The Project will identify variants present in 1 per cent or more of the human population across most of the genome, and down to 0.5 per cent or lower within the genes themselves.
The 1,000 subjects of the research will remain anonymous. The teams involve hope that by using that many people, the data will be representative of 1 per cent of the population. Current information is thought to represent around 10 per cent of the population.
The researchers will not only map out single nucleotide polymorphisms (SNPs), but also will produce information on larger differences in genome structure called structural variants. Structural variants are rearrangements, deletions or duplications of segments of the human genome and are thought to play a role in susceptibility to certain conditions, such as mental retardation and autism.

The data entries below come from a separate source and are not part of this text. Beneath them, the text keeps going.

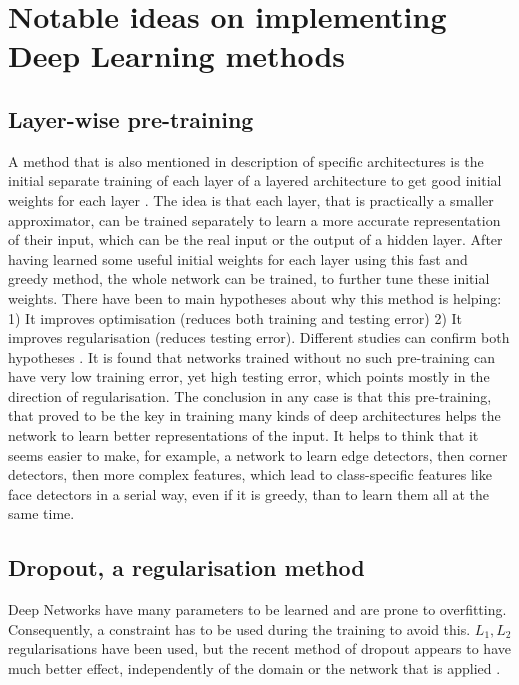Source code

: \documentclass[a4paper]{article}
\begin{document}
\section{Notable ideas on implementing Deep Learning methods}
	\subsection{Layer-wise pre-training}
	\label{par:Pre-training}
		A method that is also mentioned in description of specific architectures is the initial separate training of each layer of a layered architecture to get good initial weights for each layer \cite{Hinton2006a,Bengio2007a}. The idea is that each layer, that is practically a smaller approximator, can be trained separately to learn a more accurate representation of their input, which can be the real input or the output of a hidden layer. After having learned some useful initial weights for each layer using this fast and greedy method, the whole network can be trained, to further tune these initial weights. 
		There have been to main hypotheses about why this method is helping: 1) It improves optimisation (reduces both training and testing error) 2) It improves regularisation (reduces testing error). Different studies can confirm both hypotheses \cite{Bengio2009}. It is found that networks trained without no such pre-training can have very low training error, yet high testing error, which points mostly in the direction of regularisation. The conclusion in any case is that this pre-training, that proved to be the key in training many kinds of deep architectures helps the network to learn better representations of the input. It helps to think that it seems easier to make, for example, a network to learn edge detectors, then corner detectors, then more complex features, which lead to class-specific features like face detectors in a serial way, even if it is greedy, than to learn them all at the same time.
	
	\subsection{Dropout, a regularisation method}
	\label{par:Dropout}
		Deep Networks have many parameters to be learned and are prone to overfitting. Consequently, a constraint has to be used during the training to avoid this. $L_1, L_2$ regularisations have been used, but the recent method of dropout appears to have much better effect, independently of the domain or the network that is applied \cite{Srivastava2014}.
		
\end{document}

Who's doing what with what equipment?
The sequencing work itself will be carried out at the Sanger Institute, BGI Shenzhen and NHGRI's Large-Scale Sequencing Network, which includes the Broad Institute of MIT and Harvard; the Washington University Genome Sequencing Center at the Washington University School of Medicine in St. Louis; and the Human Genome Sequencing Center at the Baylor College of Medicine in Houston. The consortium may add other participants over time.
In the first phase of the Project, three pilots will be conducted over about a year in order to decide how to complete the research most efficiently and cheaply.
The first pilot will involve sequencing the genomes of two nuclear families (both parents and an adult child) at deep coverage that averages 20 passes of each genome. This will provide a comprehensive dataset from six people that will help the project figure out how to identify variants using the new sequencing platforms, and serve as a basis for comparison for other parts of the effort.
The second pilot will involve sequencing the genomes of 180 people at low coverage that averages two passes of each genome. This will test the ability to use low-coverage data from new sequencing platforms to identify sequence variants and to put them in their genomic context.
The third pilot will involve sequencing the coding regions, called exons, of about 1,000 genes in about 1,000 people. This is aimed at exploring how best to obtain an even more detailed catalogue in the approximately 2 per cent of the genome that is comprised of protein-coding genes.
Among the populations whose DNA will be sequenced during the Project are: Yoruba in Ibadan, Nigeria; Japanese in Tokyo; Chinese in Beijing; Utah residents with ancestry from northern and western Europe; Luhya in Webuye, Kenya; Maasai in Kinyawa, Kenya; Toscani in Italy; Gujarati Indians in Houston; Chinese in metropolitan Denver; people of Mexican ancestry in Los Angeles; and people of African ancestry in the southwestern United States.
"This project will examine the human genome in a detail that has never been attempted - the scale is immense," said Dr Gil McVean from the University of Oxford, UK.
"When up and running at full speed, this project will generate more sequence in two days than was added to public databases for all of the past year."